● **WHAT THE TASK ASKS**: Each line of the records that holds the word "实际上是" should be copied out.

● **DATASET EXCERPTS**:

========================================

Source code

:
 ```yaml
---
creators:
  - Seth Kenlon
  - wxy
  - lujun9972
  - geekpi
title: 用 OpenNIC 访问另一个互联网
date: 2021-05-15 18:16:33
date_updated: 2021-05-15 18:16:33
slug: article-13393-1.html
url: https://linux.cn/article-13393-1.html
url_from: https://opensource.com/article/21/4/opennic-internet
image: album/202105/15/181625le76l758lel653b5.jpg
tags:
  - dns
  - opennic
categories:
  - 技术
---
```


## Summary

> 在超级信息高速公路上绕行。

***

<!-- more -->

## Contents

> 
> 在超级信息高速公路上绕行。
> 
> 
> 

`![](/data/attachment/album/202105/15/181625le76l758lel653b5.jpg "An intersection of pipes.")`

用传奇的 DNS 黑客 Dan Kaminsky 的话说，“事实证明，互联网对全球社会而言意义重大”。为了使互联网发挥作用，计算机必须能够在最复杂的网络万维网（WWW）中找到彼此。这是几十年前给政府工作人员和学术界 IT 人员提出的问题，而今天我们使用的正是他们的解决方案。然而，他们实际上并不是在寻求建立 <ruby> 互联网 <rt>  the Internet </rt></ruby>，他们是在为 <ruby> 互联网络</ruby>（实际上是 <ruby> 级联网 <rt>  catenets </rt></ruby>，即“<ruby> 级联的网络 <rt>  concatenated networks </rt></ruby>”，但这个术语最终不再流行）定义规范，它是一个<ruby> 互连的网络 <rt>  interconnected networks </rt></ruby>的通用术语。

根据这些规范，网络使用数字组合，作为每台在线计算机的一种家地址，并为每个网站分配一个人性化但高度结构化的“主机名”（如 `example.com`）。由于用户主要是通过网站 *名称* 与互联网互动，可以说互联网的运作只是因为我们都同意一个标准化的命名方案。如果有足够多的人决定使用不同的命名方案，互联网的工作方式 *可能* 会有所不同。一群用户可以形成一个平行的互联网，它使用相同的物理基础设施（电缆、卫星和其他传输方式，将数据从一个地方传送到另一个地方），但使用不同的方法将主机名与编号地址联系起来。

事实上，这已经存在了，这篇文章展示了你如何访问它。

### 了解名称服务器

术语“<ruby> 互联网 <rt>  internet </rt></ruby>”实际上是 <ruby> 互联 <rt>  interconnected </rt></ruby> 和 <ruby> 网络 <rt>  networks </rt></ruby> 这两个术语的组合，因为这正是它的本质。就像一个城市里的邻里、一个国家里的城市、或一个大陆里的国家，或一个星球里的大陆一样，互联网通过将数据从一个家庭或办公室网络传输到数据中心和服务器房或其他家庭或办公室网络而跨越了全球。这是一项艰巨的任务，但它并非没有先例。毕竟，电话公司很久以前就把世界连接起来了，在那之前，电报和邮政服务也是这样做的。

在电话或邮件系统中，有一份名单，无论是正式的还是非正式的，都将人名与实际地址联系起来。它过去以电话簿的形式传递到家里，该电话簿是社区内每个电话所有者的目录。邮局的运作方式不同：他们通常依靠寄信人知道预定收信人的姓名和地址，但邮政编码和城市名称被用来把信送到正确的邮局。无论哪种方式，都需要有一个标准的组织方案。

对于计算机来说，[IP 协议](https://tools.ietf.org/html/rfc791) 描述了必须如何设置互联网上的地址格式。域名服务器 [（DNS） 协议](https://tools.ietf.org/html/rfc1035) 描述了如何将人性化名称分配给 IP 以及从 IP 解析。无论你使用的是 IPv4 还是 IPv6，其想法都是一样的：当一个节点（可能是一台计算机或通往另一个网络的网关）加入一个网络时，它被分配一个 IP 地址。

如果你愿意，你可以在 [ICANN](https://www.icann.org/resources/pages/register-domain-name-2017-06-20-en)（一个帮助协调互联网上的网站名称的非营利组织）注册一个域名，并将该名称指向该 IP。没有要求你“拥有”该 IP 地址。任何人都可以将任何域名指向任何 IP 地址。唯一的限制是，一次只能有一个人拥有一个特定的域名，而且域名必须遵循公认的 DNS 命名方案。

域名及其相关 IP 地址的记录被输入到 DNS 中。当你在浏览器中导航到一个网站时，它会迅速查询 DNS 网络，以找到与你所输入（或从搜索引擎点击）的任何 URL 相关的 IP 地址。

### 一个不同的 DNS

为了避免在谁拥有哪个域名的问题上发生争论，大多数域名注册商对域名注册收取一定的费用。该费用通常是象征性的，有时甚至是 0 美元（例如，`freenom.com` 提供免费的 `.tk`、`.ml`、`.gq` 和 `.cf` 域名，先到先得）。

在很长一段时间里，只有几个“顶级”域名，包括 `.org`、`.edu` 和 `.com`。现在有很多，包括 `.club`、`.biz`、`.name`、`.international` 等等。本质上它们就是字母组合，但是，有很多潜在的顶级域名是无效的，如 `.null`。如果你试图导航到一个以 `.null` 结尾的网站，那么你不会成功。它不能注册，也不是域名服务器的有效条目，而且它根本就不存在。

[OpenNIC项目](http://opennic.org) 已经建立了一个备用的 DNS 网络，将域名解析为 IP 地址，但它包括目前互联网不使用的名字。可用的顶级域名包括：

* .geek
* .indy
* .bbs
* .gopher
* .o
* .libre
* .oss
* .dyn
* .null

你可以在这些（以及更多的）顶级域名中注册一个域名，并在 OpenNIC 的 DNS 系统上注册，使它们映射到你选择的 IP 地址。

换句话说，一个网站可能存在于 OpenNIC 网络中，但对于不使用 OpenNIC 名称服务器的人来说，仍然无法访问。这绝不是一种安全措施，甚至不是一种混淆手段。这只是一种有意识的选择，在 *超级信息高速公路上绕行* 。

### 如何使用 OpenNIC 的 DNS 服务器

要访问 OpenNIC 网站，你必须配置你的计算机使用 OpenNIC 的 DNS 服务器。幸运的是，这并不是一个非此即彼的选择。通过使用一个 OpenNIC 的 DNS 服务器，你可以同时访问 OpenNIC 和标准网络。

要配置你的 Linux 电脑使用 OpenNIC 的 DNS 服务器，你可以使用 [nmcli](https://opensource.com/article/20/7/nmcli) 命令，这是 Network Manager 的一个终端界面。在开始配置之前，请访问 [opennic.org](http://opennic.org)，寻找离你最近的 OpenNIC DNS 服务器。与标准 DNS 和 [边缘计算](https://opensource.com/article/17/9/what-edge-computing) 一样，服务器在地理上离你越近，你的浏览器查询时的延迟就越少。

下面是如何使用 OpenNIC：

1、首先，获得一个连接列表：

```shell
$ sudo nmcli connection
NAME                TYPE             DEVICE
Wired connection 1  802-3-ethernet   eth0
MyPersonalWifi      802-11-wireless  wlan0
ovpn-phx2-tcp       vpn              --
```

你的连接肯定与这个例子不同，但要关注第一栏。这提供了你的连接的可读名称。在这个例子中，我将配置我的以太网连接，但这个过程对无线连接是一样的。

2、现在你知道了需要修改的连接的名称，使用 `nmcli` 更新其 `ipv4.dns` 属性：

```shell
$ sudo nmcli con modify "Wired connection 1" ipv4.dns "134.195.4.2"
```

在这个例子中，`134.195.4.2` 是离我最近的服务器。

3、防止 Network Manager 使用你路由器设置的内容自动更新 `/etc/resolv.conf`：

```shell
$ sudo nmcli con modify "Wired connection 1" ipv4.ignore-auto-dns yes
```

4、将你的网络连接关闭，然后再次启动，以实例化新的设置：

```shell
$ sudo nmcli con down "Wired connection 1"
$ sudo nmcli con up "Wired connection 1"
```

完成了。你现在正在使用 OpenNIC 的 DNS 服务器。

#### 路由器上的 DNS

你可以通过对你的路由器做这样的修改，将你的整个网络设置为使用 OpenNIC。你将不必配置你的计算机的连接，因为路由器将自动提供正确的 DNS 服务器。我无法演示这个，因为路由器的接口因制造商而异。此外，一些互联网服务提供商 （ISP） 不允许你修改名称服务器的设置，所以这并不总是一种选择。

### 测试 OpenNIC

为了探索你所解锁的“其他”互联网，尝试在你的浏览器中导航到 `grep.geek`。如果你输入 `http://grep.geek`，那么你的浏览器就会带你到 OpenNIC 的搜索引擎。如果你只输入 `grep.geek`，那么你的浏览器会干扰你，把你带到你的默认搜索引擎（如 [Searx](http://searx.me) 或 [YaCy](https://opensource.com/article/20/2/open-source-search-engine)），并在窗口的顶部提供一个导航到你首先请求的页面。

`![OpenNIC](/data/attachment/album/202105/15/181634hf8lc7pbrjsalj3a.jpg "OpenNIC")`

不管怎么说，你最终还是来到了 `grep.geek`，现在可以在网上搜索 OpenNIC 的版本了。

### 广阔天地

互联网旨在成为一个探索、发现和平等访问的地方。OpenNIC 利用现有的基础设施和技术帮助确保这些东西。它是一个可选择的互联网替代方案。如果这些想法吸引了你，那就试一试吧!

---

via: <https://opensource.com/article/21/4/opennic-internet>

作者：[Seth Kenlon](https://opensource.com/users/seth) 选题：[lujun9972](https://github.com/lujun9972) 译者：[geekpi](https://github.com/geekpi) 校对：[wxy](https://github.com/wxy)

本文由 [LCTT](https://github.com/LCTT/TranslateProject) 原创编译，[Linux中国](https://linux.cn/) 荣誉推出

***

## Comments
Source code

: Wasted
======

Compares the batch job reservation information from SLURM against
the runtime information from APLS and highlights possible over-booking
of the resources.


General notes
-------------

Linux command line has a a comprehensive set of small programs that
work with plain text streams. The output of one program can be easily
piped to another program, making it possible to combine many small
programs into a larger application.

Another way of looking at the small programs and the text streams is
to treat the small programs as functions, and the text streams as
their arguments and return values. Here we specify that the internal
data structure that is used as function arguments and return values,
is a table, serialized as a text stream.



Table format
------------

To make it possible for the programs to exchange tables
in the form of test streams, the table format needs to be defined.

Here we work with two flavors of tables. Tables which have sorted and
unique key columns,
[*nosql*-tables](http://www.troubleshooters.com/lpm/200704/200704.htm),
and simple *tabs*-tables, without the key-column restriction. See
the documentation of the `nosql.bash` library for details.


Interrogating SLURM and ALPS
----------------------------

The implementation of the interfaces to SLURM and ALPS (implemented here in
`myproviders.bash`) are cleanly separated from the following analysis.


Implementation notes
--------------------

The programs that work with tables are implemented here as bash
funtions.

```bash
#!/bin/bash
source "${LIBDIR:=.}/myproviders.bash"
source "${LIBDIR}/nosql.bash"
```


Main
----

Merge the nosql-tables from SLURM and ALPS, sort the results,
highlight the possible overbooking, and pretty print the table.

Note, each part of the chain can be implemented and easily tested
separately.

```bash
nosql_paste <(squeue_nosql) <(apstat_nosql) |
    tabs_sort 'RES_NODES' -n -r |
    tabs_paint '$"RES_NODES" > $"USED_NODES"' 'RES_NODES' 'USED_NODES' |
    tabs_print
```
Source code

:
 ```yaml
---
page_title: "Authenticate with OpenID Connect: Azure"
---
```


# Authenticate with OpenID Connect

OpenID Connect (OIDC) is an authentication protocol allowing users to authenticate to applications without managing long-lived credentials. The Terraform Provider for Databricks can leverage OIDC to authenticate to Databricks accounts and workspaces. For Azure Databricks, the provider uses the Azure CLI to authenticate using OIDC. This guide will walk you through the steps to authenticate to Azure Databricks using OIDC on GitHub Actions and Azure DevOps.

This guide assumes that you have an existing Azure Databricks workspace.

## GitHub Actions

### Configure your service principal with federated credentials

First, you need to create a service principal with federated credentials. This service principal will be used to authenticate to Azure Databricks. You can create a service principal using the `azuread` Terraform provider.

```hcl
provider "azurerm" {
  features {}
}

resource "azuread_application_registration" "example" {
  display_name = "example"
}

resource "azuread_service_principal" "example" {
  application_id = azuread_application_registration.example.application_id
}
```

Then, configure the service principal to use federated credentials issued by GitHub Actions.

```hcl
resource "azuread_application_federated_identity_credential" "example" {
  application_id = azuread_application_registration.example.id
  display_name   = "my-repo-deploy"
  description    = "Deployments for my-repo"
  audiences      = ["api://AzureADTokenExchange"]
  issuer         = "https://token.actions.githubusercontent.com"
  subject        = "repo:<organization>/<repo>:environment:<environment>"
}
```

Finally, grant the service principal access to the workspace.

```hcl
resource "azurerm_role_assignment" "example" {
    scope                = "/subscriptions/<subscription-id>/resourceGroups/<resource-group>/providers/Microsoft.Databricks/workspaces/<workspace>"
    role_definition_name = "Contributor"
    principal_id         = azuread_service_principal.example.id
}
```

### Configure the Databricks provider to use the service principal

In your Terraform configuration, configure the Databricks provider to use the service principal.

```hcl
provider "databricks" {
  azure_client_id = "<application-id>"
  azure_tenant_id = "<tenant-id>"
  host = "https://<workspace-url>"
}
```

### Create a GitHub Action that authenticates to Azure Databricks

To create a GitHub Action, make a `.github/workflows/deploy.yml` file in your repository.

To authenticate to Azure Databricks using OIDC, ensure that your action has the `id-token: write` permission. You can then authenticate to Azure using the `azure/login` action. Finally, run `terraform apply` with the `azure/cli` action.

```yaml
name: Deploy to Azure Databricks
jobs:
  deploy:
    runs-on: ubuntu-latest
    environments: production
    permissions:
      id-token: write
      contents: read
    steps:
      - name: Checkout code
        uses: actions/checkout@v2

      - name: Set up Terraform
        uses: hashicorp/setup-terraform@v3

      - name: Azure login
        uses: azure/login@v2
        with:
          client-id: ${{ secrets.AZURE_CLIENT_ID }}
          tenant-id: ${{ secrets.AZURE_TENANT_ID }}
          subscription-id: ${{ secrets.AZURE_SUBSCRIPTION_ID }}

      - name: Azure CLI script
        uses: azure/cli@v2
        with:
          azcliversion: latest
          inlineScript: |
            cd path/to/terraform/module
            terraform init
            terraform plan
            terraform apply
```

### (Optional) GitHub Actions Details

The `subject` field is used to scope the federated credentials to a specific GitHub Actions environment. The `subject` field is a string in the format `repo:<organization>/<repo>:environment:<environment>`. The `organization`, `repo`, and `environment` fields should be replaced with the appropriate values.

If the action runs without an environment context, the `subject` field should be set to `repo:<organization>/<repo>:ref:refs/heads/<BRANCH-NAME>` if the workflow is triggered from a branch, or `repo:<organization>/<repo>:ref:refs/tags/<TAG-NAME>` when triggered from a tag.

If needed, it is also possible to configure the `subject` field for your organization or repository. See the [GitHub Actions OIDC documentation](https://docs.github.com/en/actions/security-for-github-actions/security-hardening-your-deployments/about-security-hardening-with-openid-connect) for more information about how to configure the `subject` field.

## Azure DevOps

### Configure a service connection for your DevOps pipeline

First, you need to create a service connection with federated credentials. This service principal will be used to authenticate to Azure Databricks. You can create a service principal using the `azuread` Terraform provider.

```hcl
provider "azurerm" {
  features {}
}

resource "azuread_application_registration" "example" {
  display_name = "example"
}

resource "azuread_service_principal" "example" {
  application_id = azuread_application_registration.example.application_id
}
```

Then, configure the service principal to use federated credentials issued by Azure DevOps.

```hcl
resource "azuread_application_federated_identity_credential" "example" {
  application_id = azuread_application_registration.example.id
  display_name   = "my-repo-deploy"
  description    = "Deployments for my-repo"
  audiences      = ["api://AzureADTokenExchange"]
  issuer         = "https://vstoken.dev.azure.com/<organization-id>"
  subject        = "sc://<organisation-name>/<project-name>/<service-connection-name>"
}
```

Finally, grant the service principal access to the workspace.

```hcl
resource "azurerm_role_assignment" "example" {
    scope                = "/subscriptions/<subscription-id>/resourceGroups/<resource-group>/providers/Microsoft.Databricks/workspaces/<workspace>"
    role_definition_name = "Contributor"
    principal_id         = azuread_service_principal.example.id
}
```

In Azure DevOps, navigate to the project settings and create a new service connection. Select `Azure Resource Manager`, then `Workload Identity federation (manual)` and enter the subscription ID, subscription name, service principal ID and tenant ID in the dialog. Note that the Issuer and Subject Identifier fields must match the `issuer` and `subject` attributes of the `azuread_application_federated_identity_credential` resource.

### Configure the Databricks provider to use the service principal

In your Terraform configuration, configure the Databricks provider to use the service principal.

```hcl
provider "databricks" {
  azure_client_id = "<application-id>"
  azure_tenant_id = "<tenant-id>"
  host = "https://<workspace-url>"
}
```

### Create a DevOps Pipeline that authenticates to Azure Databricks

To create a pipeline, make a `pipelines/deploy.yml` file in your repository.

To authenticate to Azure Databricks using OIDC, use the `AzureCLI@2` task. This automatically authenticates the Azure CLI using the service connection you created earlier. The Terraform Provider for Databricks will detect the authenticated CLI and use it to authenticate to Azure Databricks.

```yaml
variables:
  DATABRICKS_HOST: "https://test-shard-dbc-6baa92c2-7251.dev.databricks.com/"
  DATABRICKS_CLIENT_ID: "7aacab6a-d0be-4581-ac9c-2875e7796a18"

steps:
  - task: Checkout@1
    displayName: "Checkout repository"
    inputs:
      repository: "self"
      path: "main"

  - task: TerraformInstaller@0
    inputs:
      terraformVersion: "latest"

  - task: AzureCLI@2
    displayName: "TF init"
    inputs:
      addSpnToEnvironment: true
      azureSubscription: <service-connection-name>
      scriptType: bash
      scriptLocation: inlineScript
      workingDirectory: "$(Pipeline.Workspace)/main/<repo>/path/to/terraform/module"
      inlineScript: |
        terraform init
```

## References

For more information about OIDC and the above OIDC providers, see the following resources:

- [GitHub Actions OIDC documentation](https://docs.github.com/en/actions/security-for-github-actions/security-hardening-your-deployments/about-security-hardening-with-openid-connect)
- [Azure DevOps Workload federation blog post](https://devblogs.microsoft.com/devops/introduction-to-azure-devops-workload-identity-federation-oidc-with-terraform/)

========================================

● **SOLVED PROBLEM**:
用传奇的 DNS 黑客 Dan Kaminsky 的话说，“事实证明，互联网对全球社会而言意义重大”。为了使互联网发挥作用，计算机必须能够在最复杂的网络万维网（WWW）中找到彼此。这是几十年前给政府工作人员和学术界 IT 人员提出的问题，而今天我们使用的正是他们的解决方案。然而，他们实际上并不是在寻求建立 <ruby> 互联网 <rt>  the Internet </rt></ruby>，他们是在为 <ruby> 互联网络</ruby>（实际上是 <ruby> 级联网 <rt>  catenets </rt></ruby>，即“<ruby> 级联的网络 <rt>  concatenated networks </rt></ruby>”，但这个术语最终不再流行）定义规范，它是一个<ruby> 互连的网络 <rt>  interconnected networks </rt></ruby>的通用术语。
术语“<ruby> 互联网 <rt>  internet </rt></ruby>”实际上是 <ruby> 互联 <rt>  interconnected </rt></ruby> 和 <ruby> 网络 <rt>  networks </rt></ruby> 这两个术语的组合，因为这正是它的本质。就像一个城市里的邻里、一个国家里的城市、或一个大陆里的国家，或一个星球里的大陆一样，互联网通过将数据从一个家庭或办公室网络传输到数据中心和服务器房或其他家庭或办公室网络而跨越了全球。这是一项艰巨的任务，但它并非没有先例。毕竟，电话公司很久以前就把世界连接起来了，在那之前，电报和邮政服务也是这样做的。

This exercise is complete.